Après le Mali et le Burkina Faso, le Niger devient le troisième pays du Sahel miné par les attaques de groupes liés à l’État islamique et à Al-Qaïda, à connaître un coup d’État depuis 2020. Des militaires putschistes du Niger ont annoncé, mercredi soir, à la télévision nationale avoir renversé le président démocratiquement élu Mohamed Bazoum, au pouvoir depuis 2021.
«Nous, Forces de défense et de sécurité (FDS), réunis au sein du Conseil national pour la sauvegarde de la patrie (CNSP), avons décidé de mettre fin au régime que vous connaissez», celui du président Bazoum, a déclaré le colonel-major Amadou Abdramane, entouré de neuf autres militaires en tenue. «Cela fait suite à la dégradation continue de la situation sécuritaire, la mauvaise gouvernance économique et sociale.»
Il a affirmé «l’attachement» du CNSP au «respect de tous les engagements souscrits par le Niger», rassurant également «la communauté nationale et internationale par rapport au respect de l’intégrité physique et morale des autorités déchues conformément aux principes des droits humains».
«Toutes les institutions issues de la 7e République sont suspendues, les secrétaires généraux des ministères se chargeront de l’expédition des affaires courantes, les Forces de défense et de sécurité gèrent la situation, il est demandé à tous les partenaires extérieurs de ne pas s’ingérer», indique en outre la déclaration. Par ailleurs, «les frontières terrestres et aériennes sont fermées jusqu’à la stabilisation de la situation» et «un couvre-feu est instauré à compter de ce jour de 22h à 5h (23h à 6h en Suisse) du matin sur toute l’étendue du territoire jusqu’à nouvel ordre».
La déclaration des putschistes semble indiquer que tous les corps de l’armée, de la police, et de la gendarmerie se sont ralliés à la garde présidentielle. Cette déclaration est intervenue à l’issue d’une journée de tensions à Niamey, marquée par ce que le régime a appelé «un mouvement d’humeur» de la garde présidentielle qui retient le président Bazoum dans sa résidence officielle depuis mercredi matin.
Des pourparlers entre le président Bazoum et la garde présidentielle pour tenter de trouver une solution, sans que l’on sache quelles étaient les exigences des militaires, ont échoué. «Au terme des pourparlers, la garde présidentielle a refusé de libérer le président, l’armée lui a lancé un ultimatum», avait déclaré dans la matinée une source proche de la présidence sous couvert de l’anonymat.

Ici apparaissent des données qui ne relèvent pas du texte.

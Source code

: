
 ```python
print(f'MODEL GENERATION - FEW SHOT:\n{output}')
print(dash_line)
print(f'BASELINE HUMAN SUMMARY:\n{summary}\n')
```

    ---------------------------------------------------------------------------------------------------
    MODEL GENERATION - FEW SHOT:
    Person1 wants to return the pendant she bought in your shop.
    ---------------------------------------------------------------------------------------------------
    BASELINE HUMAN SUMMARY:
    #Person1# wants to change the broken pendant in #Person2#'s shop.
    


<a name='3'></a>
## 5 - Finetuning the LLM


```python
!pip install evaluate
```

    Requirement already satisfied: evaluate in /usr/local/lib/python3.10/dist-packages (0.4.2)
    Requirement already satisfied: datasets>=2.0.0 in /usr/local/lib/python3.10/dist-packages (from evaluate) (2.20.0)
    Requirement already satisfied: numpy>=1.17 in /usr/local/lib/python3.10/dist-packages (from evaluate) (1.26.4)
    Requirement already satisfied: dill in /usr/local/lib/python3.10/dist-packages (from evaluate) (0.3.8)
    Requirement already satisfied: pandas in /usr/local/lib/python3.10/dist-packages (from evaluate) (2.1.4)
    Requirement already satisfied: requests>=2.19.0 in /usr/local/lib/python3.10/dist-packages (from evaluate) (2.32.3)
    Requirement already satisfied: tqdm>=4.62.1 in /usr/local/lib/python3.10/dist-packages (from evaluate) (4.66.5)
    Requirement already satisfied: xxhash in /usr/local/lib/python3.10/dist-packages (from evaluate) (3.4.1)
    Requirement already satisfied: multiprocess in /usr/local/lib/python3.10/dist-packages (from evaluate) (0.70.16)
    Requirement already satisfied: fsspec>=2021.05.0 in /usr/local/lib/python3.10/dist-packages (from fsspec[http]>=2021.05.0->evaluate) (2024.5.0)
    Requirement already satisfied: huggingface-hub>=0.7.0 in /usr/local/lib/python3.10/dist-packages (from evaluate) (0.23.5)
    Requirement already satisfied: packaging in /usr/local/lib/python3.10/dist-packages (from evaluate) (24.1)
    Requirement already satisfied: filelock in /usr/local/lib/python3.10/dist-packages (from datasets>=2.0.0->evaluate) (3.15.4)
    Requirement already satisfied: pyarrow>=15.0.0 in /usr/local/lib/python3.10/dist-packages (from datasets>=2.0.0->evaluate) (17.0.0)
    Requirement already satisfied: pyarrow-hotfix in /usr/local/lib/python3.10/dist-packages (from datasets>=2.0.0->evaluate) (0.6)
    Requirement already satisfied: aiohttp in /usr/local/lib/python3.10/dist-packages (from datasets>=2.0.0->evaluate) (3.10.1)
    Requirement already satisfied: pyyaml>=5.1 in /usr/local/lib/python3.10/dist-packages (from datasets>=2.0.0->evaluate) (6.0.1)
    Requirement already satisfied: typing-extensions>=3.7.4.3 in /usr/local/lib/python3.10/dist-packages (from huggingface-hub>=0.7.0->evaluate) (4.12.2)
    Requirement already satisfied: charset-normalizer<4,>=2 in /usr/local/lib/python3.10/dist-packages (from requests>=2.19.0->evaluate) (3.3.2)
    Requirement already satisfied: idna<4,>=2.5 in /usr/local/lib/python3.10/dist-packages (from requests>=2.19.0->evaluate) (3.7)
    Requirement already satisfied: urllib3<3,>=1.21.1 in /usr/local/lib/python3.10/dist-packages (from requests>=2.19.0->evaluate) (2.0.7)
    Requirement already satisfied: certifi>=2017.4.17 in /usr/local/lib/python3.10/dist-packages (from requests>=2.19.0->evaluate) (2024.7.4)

La présidence nigérienne a affirmé que «des manifestations spontanées de défenseurs de la démocratie ont éclaté un peu partout dans la ville de Niamey, à l’intérieur du pays et devant les ambassades du Niger à l’extérieur». Le secrétaire général de l’ONU, Antonio Guterres, a fustigé le «changement inconstitutionnel de gouvernement», a assuré son porte-parole. La Maison-Blanche a, d’abord, exigé «spécifiquement que les membres de la garde présidentielle libèrent le président Bazoum et s’abstiennent de toute violence», rappelant que le Niger est «un partenaire crucial» pour les États-Unis. Plus tard, le chef de la diplomatie américaine Antony Blinken a conditionné la poursuite du versement de l’aide américaine au Niger au «maintien de la démocratie».
La France a, de son côté, condamné «toute tentative de prise de pouvoir par la force». «Elle s’associe aux appels de l’Union africaine et de la CEDEAO pour rétablir l’intégrité des institutions démocratiques nigériennes», a écrit la ministre française des Affaires étrangères Catherine Colonna sur le site du Quay d’Orsay. Le Niger est l’un des derniers alliés des pays occidentaux dans une région du Sahel ravagée par la violence djihadiste et dont deux voisins, le Mali et le Burkina Faso, dirigés par des militaires putschistes, se sont tournés vers d’autres partenaires, dont la Russie.
L’histoire du Niger, vaste pays pauvre et désertique, est jalonnée de coups d’État. Depuis l’indépendance de cette ex-colonie française en 1960, il y en a eu quatre: le premier en avril 1974 contre le président Diori Hamani, le dernier en février 2010 qui a renversé le président Mamadou Tandja. Sans compter les tentatives de putsch, nombreuses. En avril 2022, Ousmane Cissé, ancien ministre nigérien de l’Intérieur d’un régime de transition militaire (2010-2011), avait été écroué pour son implication présumée dans un putsch raté en 2021. En février, il a été relaxé faute de preuves, mais cinq des militaires présentés comme les principaux meneurs de la tentative de putsch de 2021, ont été condamnés à 20 ans de prison.